| Activity |
Type out each entry exactly.

(Dataset entries)
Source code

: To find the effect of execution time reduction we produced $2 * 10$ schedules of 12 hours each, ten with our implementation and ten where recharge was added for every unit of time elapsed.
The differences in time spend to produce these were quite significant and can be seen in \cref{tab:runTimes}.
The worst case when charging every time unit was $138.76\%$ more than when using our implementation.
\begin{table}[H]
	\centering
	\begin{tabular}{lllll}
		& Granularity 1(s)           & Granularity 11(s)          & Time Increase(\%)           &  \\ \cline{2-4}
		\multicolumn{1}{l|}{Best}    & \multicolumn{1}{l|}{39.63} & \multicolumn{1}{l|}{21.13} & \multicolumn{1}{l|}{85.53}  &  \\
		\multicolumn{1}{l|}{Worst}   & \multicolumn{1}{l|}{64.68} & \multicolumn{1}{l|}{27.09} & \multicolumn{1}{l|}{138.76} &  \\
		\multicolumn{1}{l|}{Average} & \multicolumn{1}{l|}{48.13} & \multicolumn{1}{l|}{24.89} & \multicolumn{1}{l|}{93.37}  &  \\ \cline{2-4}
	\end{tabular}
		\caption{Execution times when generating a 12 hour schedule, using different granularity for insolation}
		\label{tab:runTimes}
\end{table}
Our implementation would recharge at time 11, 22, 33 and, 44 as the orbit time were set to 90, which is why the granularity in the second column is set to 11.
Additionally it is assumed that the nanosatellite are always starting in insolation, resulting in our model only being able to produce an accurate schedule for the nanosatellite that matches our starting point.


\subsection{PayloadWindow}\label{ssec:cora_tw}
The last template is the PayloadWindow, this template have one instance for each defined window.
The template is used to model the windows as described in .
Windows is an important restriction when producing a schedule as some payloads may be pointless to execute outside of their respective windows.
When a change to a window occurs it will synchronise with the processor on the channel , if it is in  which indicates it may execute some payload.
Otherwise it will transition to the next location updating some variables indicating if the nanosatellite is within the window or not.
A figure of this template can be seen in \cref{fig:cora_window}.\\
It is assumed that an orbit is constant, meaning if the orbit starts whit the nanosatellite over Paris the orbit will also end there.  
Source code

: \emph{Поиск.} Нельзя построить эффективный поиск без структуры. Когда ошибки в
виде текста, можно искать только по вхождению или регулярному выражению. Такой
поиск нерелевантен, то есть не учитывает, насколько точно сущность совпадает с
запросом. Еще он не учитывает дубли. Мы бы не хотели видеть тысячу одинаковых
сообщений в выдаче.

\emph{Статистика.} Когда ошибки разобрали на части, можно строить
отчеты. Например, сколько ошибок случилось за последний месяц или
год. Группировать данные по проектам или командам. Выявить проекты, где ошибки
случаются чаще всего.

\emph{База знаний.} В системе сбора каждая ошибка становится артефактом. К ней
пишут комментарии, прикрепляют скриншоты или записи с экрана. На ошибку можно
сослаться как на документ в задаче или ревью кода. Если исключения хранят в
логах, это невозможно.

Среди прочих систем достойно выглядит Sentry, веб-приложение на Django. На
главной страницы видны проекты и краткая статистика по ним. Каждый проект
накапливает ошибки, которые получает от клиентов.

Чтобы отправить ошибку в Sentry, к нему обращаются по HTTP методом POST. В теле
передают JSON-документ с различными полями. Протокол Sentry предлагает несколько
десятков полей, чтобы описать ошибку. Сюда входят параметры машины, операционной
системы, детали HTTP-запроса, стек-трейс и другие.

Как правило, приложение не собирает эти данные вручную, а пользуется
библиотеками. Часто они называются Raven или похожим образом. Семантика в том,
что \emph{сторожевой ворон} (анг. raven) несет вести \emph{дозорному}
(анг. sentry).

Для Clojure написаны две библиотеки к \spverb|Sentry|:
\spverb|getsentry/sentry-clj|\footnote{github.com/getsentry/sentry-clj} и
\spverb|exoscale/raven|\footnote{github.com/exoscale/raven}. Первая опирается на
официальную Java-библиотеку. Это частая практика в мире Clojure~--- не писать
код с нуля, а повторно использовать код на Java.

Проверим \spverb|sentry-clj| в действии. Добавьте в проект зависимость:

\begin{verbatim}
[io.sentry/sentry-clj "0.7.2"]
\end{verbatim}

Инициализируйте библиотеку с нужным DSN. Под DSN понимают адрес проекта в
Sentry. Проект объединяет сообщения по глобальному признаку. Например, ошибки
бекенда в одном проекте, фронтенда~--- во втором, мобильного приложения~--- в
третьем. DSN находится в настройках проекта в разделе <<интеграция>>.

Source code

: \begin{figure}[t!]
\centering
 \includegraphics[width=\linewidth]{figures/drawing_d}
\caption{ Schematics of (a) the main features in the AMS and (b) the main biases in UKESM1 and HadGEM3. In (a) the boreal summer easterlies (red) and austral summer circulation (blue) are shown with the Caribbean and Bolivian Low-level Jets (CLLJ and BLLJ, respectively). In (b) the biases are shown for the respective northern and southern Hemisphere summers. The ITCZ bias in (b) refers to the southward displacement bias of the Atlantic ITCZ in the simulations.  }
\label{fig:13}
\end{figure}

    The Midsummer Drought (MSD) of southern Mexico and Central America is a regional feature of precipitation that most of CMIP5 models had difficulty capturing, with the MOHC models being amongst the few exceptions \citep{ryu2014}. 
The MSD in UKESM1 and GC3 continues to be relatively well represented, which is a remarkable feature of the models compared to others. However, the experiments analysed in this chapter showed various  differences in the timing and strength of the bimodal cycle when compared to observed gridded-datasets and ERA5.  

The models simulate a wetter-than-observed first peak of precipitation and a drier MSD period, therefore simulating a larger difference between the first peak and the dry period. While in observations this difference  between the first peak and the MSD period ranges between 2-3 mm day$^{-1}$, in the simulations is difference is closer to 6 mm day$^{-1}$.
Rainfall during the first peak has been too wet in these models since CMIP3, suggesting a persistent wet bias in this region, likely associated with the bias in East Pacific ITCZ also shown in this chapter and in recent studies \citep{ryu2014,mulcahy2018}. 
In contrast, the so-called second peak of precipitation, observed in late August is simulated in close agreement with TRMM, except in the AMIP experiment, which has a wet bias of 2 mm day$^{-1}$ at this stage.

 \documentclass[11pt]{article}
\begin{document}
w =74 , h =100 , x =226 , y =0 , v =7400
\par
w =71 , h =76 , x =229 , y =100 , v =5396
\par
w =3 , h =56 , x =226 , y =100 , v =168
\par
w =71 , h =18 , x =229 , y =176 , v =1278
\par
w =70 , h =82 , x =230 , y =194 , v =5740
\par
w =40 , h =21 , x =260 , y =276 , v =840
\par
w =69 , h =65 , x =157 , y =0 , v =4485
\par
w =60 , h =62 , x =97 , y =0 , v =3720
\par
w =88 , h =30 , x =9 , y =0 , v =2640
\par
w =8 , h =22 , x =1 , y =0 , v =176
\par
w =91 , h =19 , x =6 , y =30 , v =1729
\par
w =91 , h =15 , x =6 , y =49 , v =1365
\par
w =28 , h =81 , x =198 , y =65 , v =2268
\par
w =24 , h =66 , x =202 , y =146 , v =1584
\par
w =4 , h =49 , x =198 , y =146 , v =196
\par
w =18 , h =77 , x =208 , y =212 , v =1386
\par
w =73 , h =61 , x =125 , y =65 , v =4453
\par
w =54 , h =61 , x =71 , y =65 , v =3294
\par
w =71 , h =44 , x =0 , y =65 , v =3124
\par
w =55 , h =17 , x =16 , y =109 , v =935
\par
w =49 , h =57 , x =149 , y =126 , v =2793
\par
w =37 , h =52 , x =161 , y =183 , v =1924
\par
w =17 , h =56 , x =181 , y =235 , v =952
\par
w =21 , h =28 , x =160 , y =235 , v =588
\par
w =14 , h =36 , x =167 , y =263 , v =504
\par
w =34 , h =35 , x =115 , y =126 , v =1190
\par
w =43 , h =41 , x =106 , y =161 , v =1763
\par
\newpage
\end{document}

| Written response |
Source code

: To find the effect of execution time reduction we produced $2 * 10$ schedules of 12 hours each, ten with our implementation and ten where recharge was added for every unit of time elapsed.
The differences in time spend to produce these were quite significant and can be seen in \cref{tab:runTimes}.
The worst case when charging every time unit was $138.76\%$ more than when using our implementation.
\begin{table}[H]
	\centering
	\begin{tabular}{lllll}
		& Granularity 1(s)           & Granularity 11(s)          & Time Increase(\%)           &  \\ \cline{2-4}
		\multicolumn{1}{l|}{Best}    & \multicolumn{1}{l|}{39.63} & \multicolumn{1}{l|}{21.13} & \multicolumn{1}{l|}{85.53}  &  \\
		\multicolumn{1}{l|}{Worst}   & \multicolumn{1}{l|}{64.68} & \multicolumn{1}{l|}{27.09} & \multicolumn{1}{l|}{138.76} &  \\
		\multicolumn{1}{l|}{Average} & \multicolumn{1}{l|}{48.13} & \multicolumn{1}{l|}{24.89} & \multicolumn{1}{l|}{93.37}  &  \\ \cline{2-4}
	\end{tabular}
		\caption{Execution times when generating a 12 hour schedule, using different granularity for insolation}
		\label{tab:runTimes}
\end{table}
Our implementation would recharge at time 11, 22, 33 and, 44 as the orbit time were set to 90, which is why the granularity in the second column is set to 11.
Additionally it is assumed that the nanosatellite are always starting in insolation, resulting in our model only being able to produce an accurate schedule for the nanosatellite that matches our starting point.


\subsection{PayloadWindow}\label{ssec:cora_tw}
The last template is the PayloadWindow, this template have one instance for each defined window.
The template is used to model the windows as described in .
Windows is an important restriction when producing a schedule as some payloads may be pointless to execute outside of their respective windows.
When a change to a window occurs it will synchronise with the processor on the channel , if it is in  which indicates it may execute some payload.
Otherwise it will transition to the next location updating some variables indicating if the nanosatellite is within the window or not.
A figure of this template can be seen in \cref{fig:cora_window}.\\
It is assumed that an orbit is constant, meaning if the orbit starts whit the nanosatellite over Paris the orbit will also end there.  
Source code

: \emph{Поиск.} Нельзя построить эффективный поиск без структуры. Когда ошибки в
виде текста, можно искать только по вхождению или регулярному выражению. Такой
поиск нерелевантен, то есть не учитывает, насколько точно сущность совпадает с
запросом. Еще он не учитывает дубли. Мы бы не хотели видеть тысячу одинаковых
сообщений в выдаче.

\emph{Статистика.} Когда ошибки разобрали на части, можно строить
отчеты. Например, сколько ошибок случилось за последний месяц или
год. Группировать данные по проектам или командам. Выявить проекты, где ошибки
случаются чаще всего.

\emph{База знаний.} В системе сбора каждая ошибка становится артефактом. К ней
пишут комментарии, прикрепляют скриншоты или записи с экрана. На ошибку можно
сослаться как на документ в задаче или ревью кода. Если исключения хранят в
логах, это невозможно.

Среди прочих систем достойно выглядит Sentry, веб-приложение на Django. На
главной страницы видны проекты и краткая статистика по ним. Каждый проект
накапливает ошибки, которые получает от клиентов.

Чтобы отправить ошибку в Sentry, к нему обращаются по HTTP методом POST. В теле
передают JSON-документ с различными полями. Протокол Sentry предлагает несколько
десятков полей, чтобы описать ошибку. Сюда входят параметры машины, операционной
системы, детали HTTP-запроса, стек-трейс и другие.

Как правило, приложение не собирает эти данные вручную, а пользуется
библиотеками. Часто они называются Raven или похожим образом. Семантика в том,
что \emph{сторожевой ворон} (анг. raven) несет вести \emph{дозорному}
(анг. sentry).

Для Clojure написаны две библиотеки к \spverb|Sentry|:
\spverb|getsentry/sentry-clj|\footnote{github.com/getsentry/sentry-clj} и
\spverb|exoscale/raven|\footnote{github.com/exoscale/raven}. Первая опирается на
официальную Java-библиотеку. Это частая практика в мире Clojure~--- не писать
код с нуля, а повторно использовать код на Java.

Проверим \spverb|sentry-clj| в действии. Добавьте в проект зависимость:

\begin{verbatim}
[io.sentry/sentry-clj "0.7.2"]
\end{verbatim}

Инициализируйте библиотеку с нужным DSN. Под DSN понимают адрес проекта в
Sentry. Проект объединяет сообщения по глобальному признаку. Например, ошибки
бекенда в одном проекте, фронтенда~--- во втором, мобильного приложения~--- в
третьем. DSN находится в настройках проекта в разделе <<интеграция>>.

Source code

: \begin{figure}[t!]
\centering
 \includegraphics[width=\linewidth]{figures/drawing_d}
\caption{ Schematics of (a) the main features in the AMS and (b) the main biases in UKESM1 and HadGEM3. In (a) the boreal summer easterlies (red) and austral summer circulation (blue) are shown with the Caribbean and Bolivian Low-level Jets (CLLJ and BLLJ, respectively). In (b) the biases are shown for the respective northern and southern Hemisphere summers. The ITCZ bias in (b) refers to the southward displacement bias of the Atlantic ITCZ in the simulations.  }
\label{fig:13}
\end{figure}

    The Midsummer Drought (MSD) of southern Mexico and Central America is a regional feature of precipitation that most of CMIP5 models had difficulty capturing, with the MOHC models being amongst the few exceptions \citep{ryu2014}. 
The MSD in UKESM1 and GC3 continues to be relatively well represented, which is a remarkable feature of the models compared to others. However, the experiments analysed in this chapter showed various  differences in the timing and strength of the bimodal cycle when compared to observed gridded-datasets and ERA5.  

The models simulate a wetter-than-observed first peak of precipitation and a drier MSD period, therefore simulating a larger difference between the first peak and the dry period. While in observations this difference  between the first peak and the MSD period ranges between 2-3 mm day$^{-1}$, in the simulations is difference is closer to 6 mm day$^{-1}$.
Rainfall during the first peak has been too wet in these models since CMIP3, suggesting a persistent wet bias in this region, likely associated with the bias in East Pacific ITCZ also shown in this chapter and in recent studies \citep{ryu2014,mulcahy2018}. 
In contrast, the so-called second peak of precipitation, observed in late August is simulated in close agreement with TRMM, except in the AMIP experiment, which has a wet bias of 2 mm day$^{-1}$ at this stage.

 \documentclass[11pt]{article}
\begin{document}
w =74 , h =100 , x =226 , y =0 , v =7400
\par
w =71 , h =76 , x =229 , y =100 , v =5396
\par
w =3 , h =56 , x =226 , y =100 , v =168
\par
w =71 , h =18 , x =229 , y =176 , v =1278
\par
w =70 , h =82 , x =230 , y =194 , v =5740
\par
w =40 , h =21 , x =260 , y =276 , v =840
\par
w =69 , h =65 , x =157 , y =0 , v =4485
\par
w =60 , h =62 , x =97 , y =0 , v =3720
\par
w =88 , h =30 , x =9 , y =0 , v =2640
\par
w =8 , h =22 , x =1 , y =0 , v =176
\par
w =91 , h =19 , x =6 , y =30 , v =1729
\par
w =91 , h =15 , x =6 , y =49 , v =1365
\par
w =28 , h =81 , x =198 , y =65 , v =2268
\par
w =24 , h =66 , x =202 , y =146 , v =1584
\par
w =4 , h =49 , x =198 , y =146 , v =196
\par
w =18 , h =77 , x =208 , y =212 , v =1386
\par
w =73 , h =61 , x =125 , y =65 , v =4453
\par
w =54 , h =61 , x =71 , y =65 , v =3294
\par
w =71 , h =44 , x =0 , y =65 , v =3124
\par
w =55 , h =17 , x =16 , y =109 , v =935
\par
w =49 , h =57 , x =149 , y =126 , v =2793
\par
w =37 , h =52 , x =161 , y =183 , v =1924
\par
w =17 , h =56 , x =181 , y =235 , v =952
\par
w =21 , h =28 , x =160 , y =235 , v =588
\par
w =14 , h =36 , x =167 , y =263 , v =504
\par
w =34 , h =35 , x =115 , y =126 , v =1190
\par
w =43 , h =41 , x =106 , y =161 , v =1763
\par
\newpage
\end{document}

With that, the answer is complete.